Weird output on a simple C program

Question

I have the following come in C:

int x = 0;
int *a = &x;

void foo(int *a)
{
    static int x = 0;
    x++;
    *a += x;
    a = &x;
    *a = x + 10;
}

int _tmain(int argc, _TCHAR* argv[])
{
    foo(a);
    foo(a);
    printf("%d\n", *a);

    return 0;
}

I can clearly debug it and see that the line *a += x doesn't do anything plus I can see that the value of x just a second before going out of the function is 22 and it prints out 13 .

When I did it in my head, I've go 34, which should be the right answer as far as I can see. Can somebody explain where I might be wrong?

Answer 1

Let's do it step by step.

First round:

int x = 0; // global "x"

static int x = 0; // local "x" = 0
x++; // local "x" = 1
*a += x; // global "x" += local "x" results in global "x" = 1
a = &x; // local "a" points to local "x"
*a = x + 10; // local "x" = local "x" + 10 results in local "x" = 11

Second round:

int x = 0; // global "x" = 1 now

static int x = 0; // local "x" = 11 now
x++; // local "x" = 12
*a += x; // global "x" += local "x" results in global "x" = 13
a = &x; // local "a" points to local "x"
*a = x + 10; // local "x" = local "x" + 10 results in local "x" = 22

printf("%d\n", *a); // prints global "x", 13

Answer 2

It's easy.
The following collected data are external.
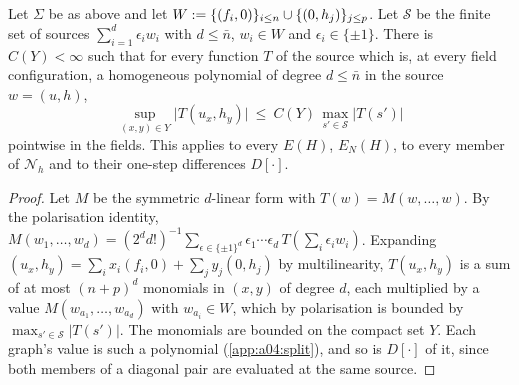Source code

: \begin{lemma}\label{app:a04:lem:unif}
Let $\Sigma$ be as above and let $W\defeq\{(f_i,0)\}_{i\le n}\cup\{(0,h_j)\}_{j\le p}$. Let $\mathcal S$ be the finite set of sources $\sum_{i=1}^d\epsilon_iw_i$ with $d\le\bar n$, $w_i\in W$ and $\epsilon_i\in\{\pm1\}$. There is $C(Y)<\infty$ such that for every function $T$ of the source which is, at every field configuration, a homogeneous polynomial of degree $d\le\bar n$ in the source $w=(u,h)$,
\[
\sup_{(x,y)\in Y}\big|T(u_x,h_y)\big|\ \le\ C(Y)\,\max_{s'\in\mathcal S}\big|T(s')\big|
\]
pointwise in the fields. This applies to every $E(H)$, $E_N(H)$, to every member of $\mathcal N_h$ and to their one-step differences $D[\cdot]$.
\end{lemma}
\begin{proof}
Let $M$ be the symmetric $d$-linear form with $T(w)=M(w,\dots,w)$. By the polarisation identity, $M(w_1,\dots,w_d)=(2^dd!)^{-1}\sum_{\epsilon\in\{\pm1\}^d}\epsilon_1\cdots\epsilon_d\,T(\sum_i\epsilon_iw_i)$. Expanding $(u_x,h_y)=\sum_ix_i(f_i,0)+\sum_jy_j(0,h_j)$ by multilinearity, $T(u_x,h_y)$ is a sum of at most $(n+p)^d$ monomials in $(x,y)$ of degree $d$, each multiplied by a value $M(w_{a_1},\dots,w_{a_d})$ with $w_{a_i}\in W$, which by polarisation is bounded by $\max_{s'\in\mathcal S}|T(s')|$. The monomials are bounded on the compact set $Y$. Each graph's value is such a polynomial (\cref{app:a04:split}), and so is $D[\cdot]$ of it, since both members of a diagonal pair are evaluated at the same source.
\end{proof}

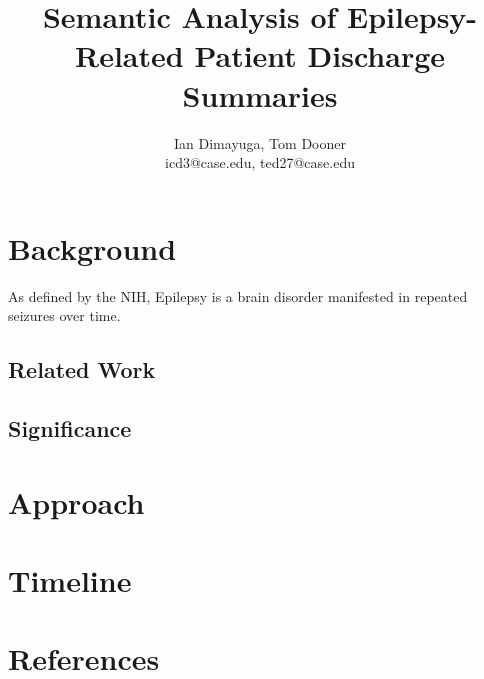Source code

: \documentclass[12pt]{article}
\title{Semantic Analysis of Epilepsy-Related Patient Discharge Summaries}
\author{Ian Dimayuga, Tom Dooner \\icd3@case.edu, ted27@case.edu}
\begin{document}
\maketitle

\section{Background}
As defined by the NIH, Epilepsy is a brain disorder manifested in repeated seizures
over time.~\cite{nih-epilepsy}

\subsection{Related Work}

\subsection{Significance}

\section{Approach}

\section{Timeline}

\section{References}
{}

\end{document}
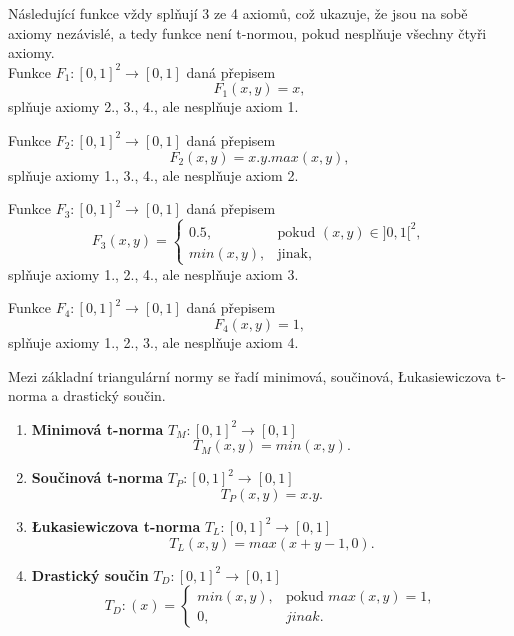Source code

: \begin{example} N\'asleduj\'ic\'i funkce vždy spl\v nují 3 ze 4  axiom\r u, což ukazuje, že jsou na sobě axiomy nez\' avislé, a tedy funkce není t-normou, pokud nespl\v nuje všechny čtyři axiomy.\\ 
    Funkce $F_1 : [0, 1]^2 \to [0, 1]$ daná přepisem
    $$F_1(x,y) = x,$$
    spl\v nuje axiomy 2., 3., 4., ale nespl\v nuje axiom 1.
    
    Funkce $F_2 : [0, 1]^2 \to [0, 1]$ daná přepisem
    $$F_2(x,y) = x.y.max(x,y),$$
    spl\v nuje axiomy 1., 3., 4., ale nespl\v nuje axiom 2.

    Funkce $F_3 : [0, 1]^2 \to [0, 1]$ daná přepisem
    $$ F_3(x,y)=\begin{cases} 0.5, & \mbox{pokud }(x, y) \in ]0,1[^2, \\
         min(x,y), & \mbox{jinak,}\end{cases} $$
    spl\v nuje axiomy 1., 2., 4., ale nespl\v nuje axiom 3.
    
    Funkce $F_4 : [0, 1]^2 \to [0, 1]$ daná přepisem
    $$F_4(x,y) = 1,$$
    spl\v nuje axiomy 1., 2., 3., ale nespl\v nuje axiom 4.

  \end{example}

Mezi základní triangulární normy se řadí minimová, součinová, Łukasiewiczova t-norma a drastický součin.
\begin{example}
\cite{KMP}
    \begin{enumerate}
    \item \textbf{Minimová t-norma} $T_M: [0,1]^2 \rightarrow [0,1]$
    $$T_M(x,y) = min(x,y).$$
    \item \textbf{Součinová t-norma} $T_P: [0,1]^2 \rightarrow [0,1]$
    $$T_P(x,y) = x.y.$$
    \item \textbf{Łukasiewiczova t-norma} $T_L: [0,1]^2 \rightarrow [0,1]$
    $$T_L(x,y) = max(x+y-1,0).$$
    \item \textbf{Drastický součin} $T_D: [0,1]^2 \rightarrow [0,1]$
    $$T_D:(x)=\begin{cases} min(x,y), & \mbox{pokud }  max(x,y) = 1,\\ 
    0, &  jinak.  \end{cases}$$\\
\end{enumerate}
\end{example}


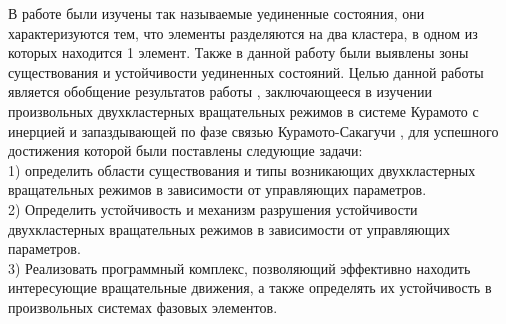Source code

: В работе \cite{slava} были изучены так называемые уединенные состояния, они характеризуются тем, что элементы разделяются на два кластера,
в одном из которых находится 1 элемент. Также в данной работу были выявлены зоны существования и устойчивости уединенных состояний.
Целью данной работы является обобщение результатов работы \cite{slava}, заключающееся в изучении
произвольных двухкластерных вращательных режимов в системе Курамото
с инерцией и запаздывающей по фазе связью Курамото-Сакагучи \cite{Sakaguchi}, для успешного достижения которой были поставлены следующие задачи: \\
1) определить области существования и типы возникающих двухкластерных вращательных режимов в зависимости от управляющих параметров. \\
2) Определить устойчивость и механизм разрушения устойчивости двухкластерных вращательных режимов в зависимости от управляющих параметров. \\
3) Реализовать программный комплекс, позволяющий эффективно находить интересующие вращательные движения, а также определять
их устойчивость в произвольных системах фазовых элементов.
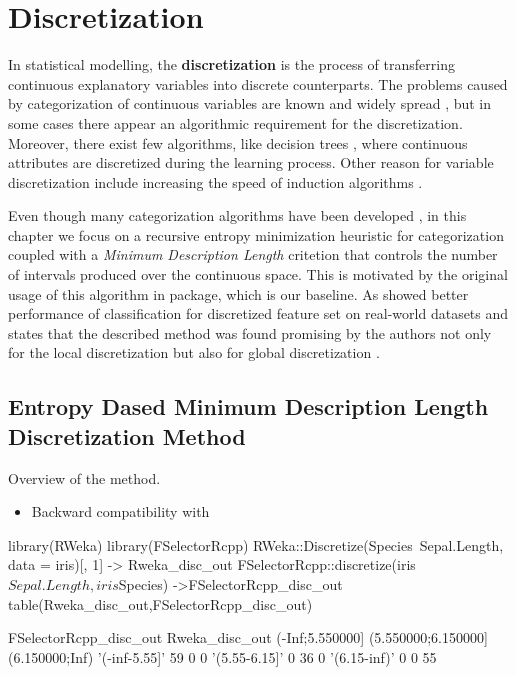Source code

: \section{Discretization}\label{discretization}

In statistical modelling, the \textbf{discretization} is the process of
transferring continuous explanatory variables into discrete
counterparts. The problems caused by categorization of continuous
variables are known and widely spread \citep{HarrellDISC}, but in some
cases there appear an algorithmic requirement for the discretization.
Moreover, there exist few algorithms, like decision trees
\citep{Salzberg1994}, where continuous attributes are discretized during
the learning process. Other reason for variable discretization include
increasing the speed of induction algorithms \citep{Catlett1991}.
\par Even though many categorization algorithms have been developed
\citep{Holte1993, Chan169942}, in this chapter we focus on a recursive
entropy minimization heuristic for categorization coupled with a
\emph{Minimum Description Length} critetion \citep{rissanen1986} that
controls the number of intervals produced over the continuous space.
This is motivated by the original usage of this algorithm in
 package, which is our baseline. As
\cite{Dougherty95supervisedand} showed better performance of
classification for discretized feature set on real-world datasets and
states that the described method was found promising by the authors not
only for the local discretization but also for global discretization
\citep{Ting94discretizationof}.

\subsection{Entropy Dased Minimum Description Length Discretization
Method}\label{entropy-dased-minimum-description-length-discretization-method}

Overview of the method.

\begin{itemize}
\tightlist
\item
  Backward compatibility with 
\end{itemize}

\begin{Schunk}
\begin{Sinput}
library(RWeka)
library(FSelectorRcpp)
RWeka::Discretize(Species~Sepal.Length, data = iris)[, 1] -> Rweka_disc_out
FSelectorRcpp::discretize(iris$Sepal.Length, iris$Species) ->FSelectorRcpp_disc_out
table(Rweka_disc_out,FSelectorRcpp_disc_out)
\end{Sinput}
\begin{Soutput}
               FSelectorRcpp_disc_out
Rweka_disc_out  (-Inf;5.550000] (5.550000;6.150000] (6.150000;Inf)
  '(-inf-5.55]'              59                   0              0
  '(5.55-6.15]'               0                  36              0
  '(6.15-inf)'                0                   0             55
\end{Soutput}
\end{Schunk}

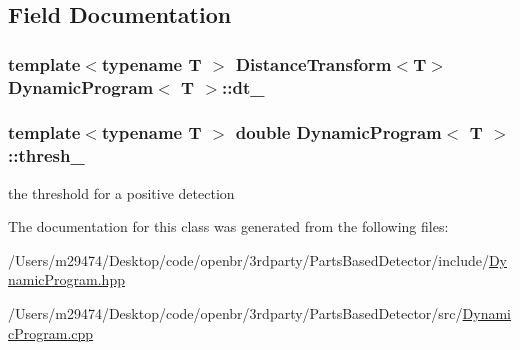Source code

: \subsection{Field Documentation}
\hypertarget{class_dynamic_program_a6cea0b8559d6a03d81e2003991ab67cf}{
\subsubsection[{dt\-\_\-}]{\setlength{\rightskip}{0pt plus 5cm}template$<$typename T $>$ {\bf Distance\-Transform}$<$T$>$ {\bf Dynamic\-Program}$<$ T $>$\-::dt\-\_\-\hspace{0.3cm}{\ttfamily [private]}}}\label{class_dynamic_program_a6cea0b8559d6a03d81e2003991ab67cf}
\hypertarget{class_dynamic_program_a08f2d4801faa0f964e217b9ac9927ec6}{
\subsubsection[{thresh\-\_\-}]{\setlength{\rightskip}{0pt plus 5cm}template$<$typename T $>$ double {\bf Dynamic\-Program}$<$ T $>$\-::thresh\-\_\-\hspace{0.3cm}{\ttfamily [private]}}}\label{class_dynamic_program_a08f2d4801faa0f964e217b9ac9927ec6}


the threshold for a positive detection 



The documentation for this class was generated from the following files\-:\begin{DoxyCompactItemize}
\item 
/\-Users/m29474/\-Desktop/code/openbr/3rdparty/\-Parts\-Based\-Detector/include/\hyperlink{_dynamic_program_8hpp}{Dynamic\-Program.\-hpp}\item 
/\-Users/m29474/\-Desktop/code/openbr/3rdparty/\-Parts\-Based\-Detector/src/\hyperlink{_dynamic_program_8cpp}{Dynamic\-Program.\-cpp}\end{DoxyCompactItemize}
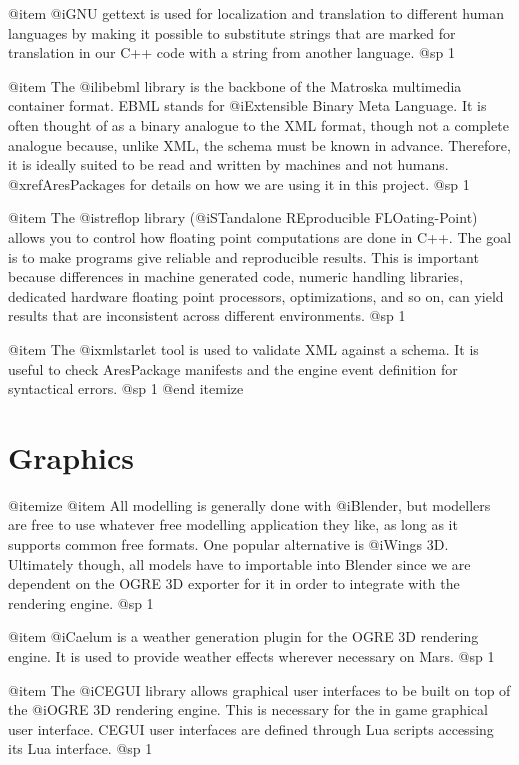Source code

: @item
@i{GNU gettext} is used for localization and translation to different human languages by making it possible to substitute strings that are marked for translation in our C++ code with a string from another language.
@sp 1

@item
The @i{libebml} library is the backbone of the Matroska multimedia container format. EBML stands for @i{Extensible Binary Meta Language}. It is often thought of as a binary analogue to the XML format, though not a complete analogue because, unlike XML, the schema must be known in advance. Therefore, it is ideally suited to be read and written by machines and not humans. @xref{AresPackages} for details on how we are using it in this project.
@sp 1

@item
The @i{streflop} library (@i{STandalone REproducible FLOating-Point}) allows you to control how floating point computations are done in C++. The goal is to make programs give reliable and reproducible results. This is important because differences in machine generated code, numeric handling libraries, dedicated hardware floating point processors, optimizations, and so on, can yield results that are inconsistent across different environments.
@sp 1

@item
The @i{xmlstarlet} tool is used to validate XML against a schema. It is useful to check AresPackage manifests and the engine event definition for syntactical errors.
@sp 1
@end itemize


\section{Graphics}

@itemize
@item
All modelling is generally done with @i{Blender}, but modellers are free to use whatever free modelling application they like, as long as it supports common free formats. One popular alternative is @i{Wings 3D}. Ultimately though, all models have to importable into Blender since we are dependent on the OGRE 3D exporter for it in order to integrate with the rendering engine.
@sp 1

@item
@i{Caelum} is a weather generation plugin for the OGRE 3D rendering engine. It is used to provide weather effects wherever necessary on Mars.
@sp 1

@item
The @i{CEGUI} library allows graphical user interfaces to be built on top of the @i{OGRE 3D} rendering engine. This is necessary for the in game graphical user interface. CEGUI user interfaces are defined through Lua scripts accessing its Lua interface.
@sp 1

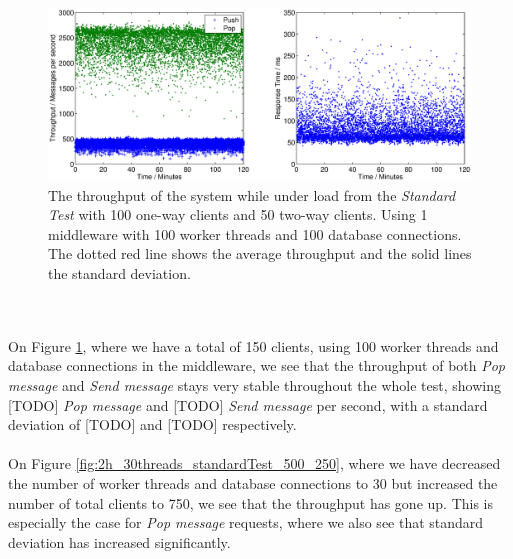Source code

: \documentclass{article}
\begin{document}
            \begin{figure}[H]
                \hspace{-1.5cm}
                \includegraphics[scale=0.750]{2h_100threads_standardTest_100_50}
                \caption{The throughput of the system while under load from the \textit{Standard Test} with 100 one-way clients and 50 two-way clients. Using 1 middleware with 100 worker threads and 100 database connections. The dotted red line shows the average throughput and the solid lines the standard deviation.}
                \label{fig:2h_100threads_standardTest_100_50}
            \end{figure}
            ~\\
            \\
            On Figure \ref{fig:2h_100threads_standardTest_100_50}, where we have a total of 150 clients, using 100 worker threads and database connections in the middleware, we see that the throughput of both \textit{Pop message} and \textit{Send message} stays very stable throughout the whole test, showing [TODO] \textit{Pop message} and [TODO] \textit{Send message} per second, with a standard deviation of [TODO] and [TODO] respectively.\\
            \\
            On Figure \ref{fig:2h_30threads_standardTest_500_250}, where we have decreased the number of worker threads and database connections to 30 but increased the number of total clients to 750, we see that the throughput has gone up. This is especially the case for \textit{Pop message} requests, where we also see that standard deviation has increased significantly.
\end{document}
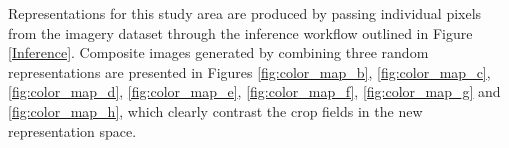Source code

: \documentclass[journal,article,submit,pdftex,moreauthors]{Definitions/mdpi}
\begin{document}
Representations for this study area are produced by passing individual pixels from the imagery dataset through the inference workflow outlined in Figure \ref{Inference}. Composite images generated by combining three random representations are presented in Figures \ref{fig:color_map_b}, \ref{fig:color_map_c}, \ref{fig:color_map_d}, \ref{fig:color_map_e}, \ref{fig:color_map_f}, \ref{fig:color_map_g} and \ref{fig:color_map_h}, which clearly contrast the crop fields in the new representation space.
\end{document}
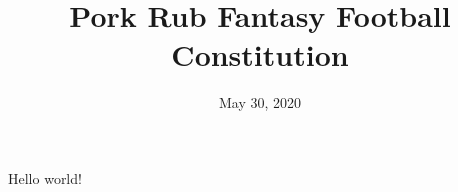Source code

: \documentclass{article}
\title{Pork Rub Fantasy Football Constitution}
\date{May 30, 2020}
\begin{document}
	\maketitle
	Hello world!
\end{document}
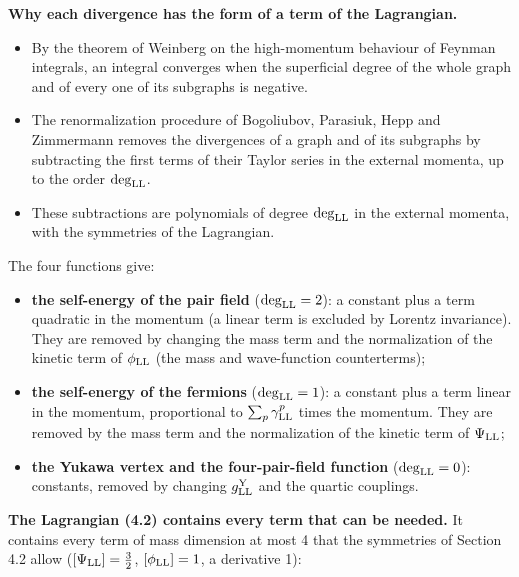 \documentclass[
  10pt,
]{article}
\providecommand{\tightlist}{%
  \setlength{\itemsep}{0pt}\setlength{\parskip}{0pt}}
\begin{document}
\textbf{Why each divergence has the form of a term of the Lagrangian.}

\begin{itemize}
\tightlist
\item
  By the theorem of Weinberg on the high-momentum behaviour of Feynman
  integrals, an integral converges when the superficial degree of the
  whole graph and of every one of its subgraphs is negative.
\item
  The renormalization procedure of Bogoliubov, Parasiuk, Hepp and
  Zimmermann removes the divergences of a graph and of its subgraphs by
  subtracting the first terms of their Taylor series in the external
  momenta, up to the order \(\deg_{\rm LL}\).
\item
  These subtractions are polynomials of degree \(\deg_{\rm LL}\) in the
  external momenta, with the symmetries of the Lagrangian.
\end{itemize}

The four functions give:

\begin{itemize}
\tightlist
\item
  \textbf{the self-energy of the pair field} (\(\deg_{\rm LL}=2\)): a
  constant plus a term quadratic in the momentum (a linear term is
  excluded by Lorentz invariance). They are removed by changing the mass
  term and the normalization of the kinetic term of \(\phi_{\rm LL}\)
  (the mass and wave-function counterterms);
\item
  \textbf{the self-energy of the fermions} (\(\deg_{\rm LL}=1\)): a
  constant plus a term linear in the momentum, proportional to
  \(\sum_p\gamma^p_{\rm LL}\) times the momentum. They are removed by
  the mass term and the normalization of the kinetic term of
  \(\Psi_{\rm LL}\);
\item
  \textbf{the Yukawa vertex and the four-pair-field function}
  (\(\deg_{\rm LL}=0\)): constants, removed by changing
  \(g^{\rm Y}_{\rm LL}\) and the quartic couplings.
\end{itemize}

\textbf{The Lagrangian (4.2) contains every term that can be needed.} It
contains every term of mass dimension at most 4 that the symmetries of
Section 4.2 allow (\([\Psi_{\rm LL}]=\tfrac32\), \([\phi_{\rm LL}]=1\),
a derivative 1):
\end{document}
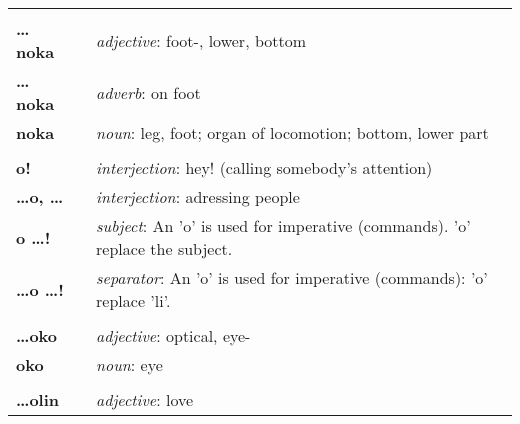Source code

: \begin{supertabular}{p{2,5cm}|ll}
                                 &  &                                                                                                            \\ %
    \textbf{\dots noka}          &  & \textit{adjective}: foot-, lower, bottom                                                                   \\
    \textbf{ \dots noka }        &  & \textit{adverb}: on foot                                                                                   \\
    \textbf{noka}                &  & \textit{noun}: leg, foot; organ of locomotion; bottom, lower part                                          \\
                                 &  &                                                                                                            \\ %
    \textbf{o!}                  &  & \textit{interjection}: hey! (calling somebody's attention)                                                 \\
    \textbf{\dots o, \dots}      &  & \textit{interjection}: adressing people                                                                    \\
    \textbf{o \dots !}           &  & \textit{subject}: An 'o' is used for imperative (commands). 'o' replace the subject.                       \\
    \textbf{\dots o \dots !}     &  & \textit{separator}: An 'o' is used for imperative (commands): 'o' replace 'li'.                            \\
                                 &  &                                                                                                            \\ %
    \textbf{\dots oko}           &  & \textit{adjective}: optical, eye-                                                                          \\
    \textbf{oko}                 &  & \textit{noun}: eye                                                                                         \\
                                 &  &                                                                                                            \\ %
    \textbf{\dots olin}          &  & \textit{adjective}: love                                                                                   \\

\end{supertabular}
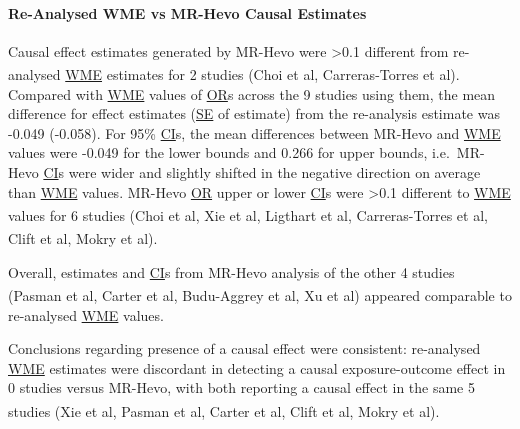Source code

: \documentclass[
]{article}
\begin{document}
\paragraph{Re-Analysed WME vs MR-Hevo Causal Estimates}\label{re-analysed-wme-vs-mr-hevo-causal-estimates}

\leavevmode\newline Causal effect estimates generated by MR-Hevo were \textgreater0.1 different from re-analysed \hyperref[acronyms_WME]{WME} estimates for 2 studies (Choi et al\textsuperscript{}, Carreras-Torres et al\textsuperscript{}). Compared with \hyperref[acronyms_WME]{WME} values of \hyperref[acronyms_OR]{OR}s across the 9 studies using them, the mean difference for effect estimates (\hyperref[acronyms_SE]{SE} of estimate) from the re-analysis estimate was -0.049 (-0.058). For 95\% \hyperref[acronyms_CI]{CI}s, the mean differences between MR-Hevo and \hyperref[acronyms_WME]{WME} values were -0.049 for the lower bounds and 0.266 for upper bounds, i.e.~MR-Hevo \hyperref[acronyms_CI]{CI}s were wider and slightly shifted in the negative direction on average than \hyperref[acronyms_WME]{WME} values. MR-Hevo \hyperref[acronyms_OR]{OR} upper or lower \hyperref[acronyms_CI]{CI}s were \textgreater0.1 different to \hyperref[acronyms_WME]{WME} values for 6 studies (Choi et al\textsuperscript{}, Xie et al\textsuperscript{}, Ligthart et al\textsuperscript{}, Carreras-Torres et al\textsuperscript{}, Clift et al\textsuperscript{}, Mokry et al\textsuperscript{}).

Overall, estimates and \hyperref[acronyms_CI]{CI}s from MR-Hevo analysis of the other 4 studies (Pasman et al\textsuperscript{}, Carter et al\textsuperscript{}, Budu-Aggrey et al\textsuperscript{}, Xu et al\textsuperscript{}) appeared comparable to re-analysed \hyperref[acronyms_WME]{WME} values.

Conclusions regarding presence of a causal effect were consistent: re-analysed \hyperref[acronyms_WME]{WME} estimates were discordant in detecting a causal exposure-outcome effect in 0 studies versus MR-Hevo, with both reporting a causal effect in the same 5 studies (Xie et al\textsuperscript{}, Pasman et al\textsuperscript{}, Carter et al\textsuperscript{}, Clift et al\textsuperscript{}, Mokry et al\textsuperscript{}).
\end{document}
The tricky part is to recognize the different copies of x , and the scope of a inside the function.

void foo(int *a)
{
    static int x = 0;
    x++;
    *a += x;
     a = &x;   //<==== this doesn't change the a outside you see, a now points to static x
    *a = x + 10;
 }

Single stepping it in a gdb should tell you what actually happens. Just notice that on the line marked above, the static int x is changed. so the *a=x+10; actually changes the static int x . So after the first iteration:

Global x =1 static x =11

So in the second iteration static x is incremented to 12 , then global x=1+12; . this makes global x==13 . The rest of the code doesn't affect global x and global a anymore. The foo then simply adds the static x by 10, which is irrelevant to the global variable.

Answer 3

This makes it easier to see

int x = 0;
int *a = &x;

void foo(int *a)
{
    static int y = 0;
    y++;
    *a += y;

      a = &y;        // a doesn't point to x anymore!!!
    *a = y + 10;
}
int _tmain(int argc, _TCHAR* argv[])
{
    foo(a);
    foo(a); // Now 'a' again points to the global 'x' (once more) 
    printf("%d\n", *a);

    return 0;
}

Answer 4

Since C uses static scope, when there are two variables with the same name, it will be used first the one declared in the current block, then it will look at external blocks. So static int x shadows the global variable x. Also another thing that you should note is that in C arguments are passed by value, so if you assign a copy of the value you don't affect the original value.

Let's imagine a case where the global variable x has address 0x8000 , and the static variable x is at address 0x9000. This is what happens at the first call:

void foo(int *a)  // a= 0x8000 , global int x=0
{
    static int x = 0;
    x++;         // static int x=1
    *a += x;     // global int x=1
    a = &x;      // a=0x9000 (only a copy of a is assigned, so the global a will remain 0x8000)
    *a = x + 10;     // static int x= 11
}

And this is what happens in the second call:

void foo(int *a)  // a= 0x8000 , global int x=1, static int x=11
{
    static int x = 0;
    x++;         // static int x=12
    *a += x;     // global int x= 13
    a = &x;      // a=0x9000
    *a = x + 10;     // static int x= 22
}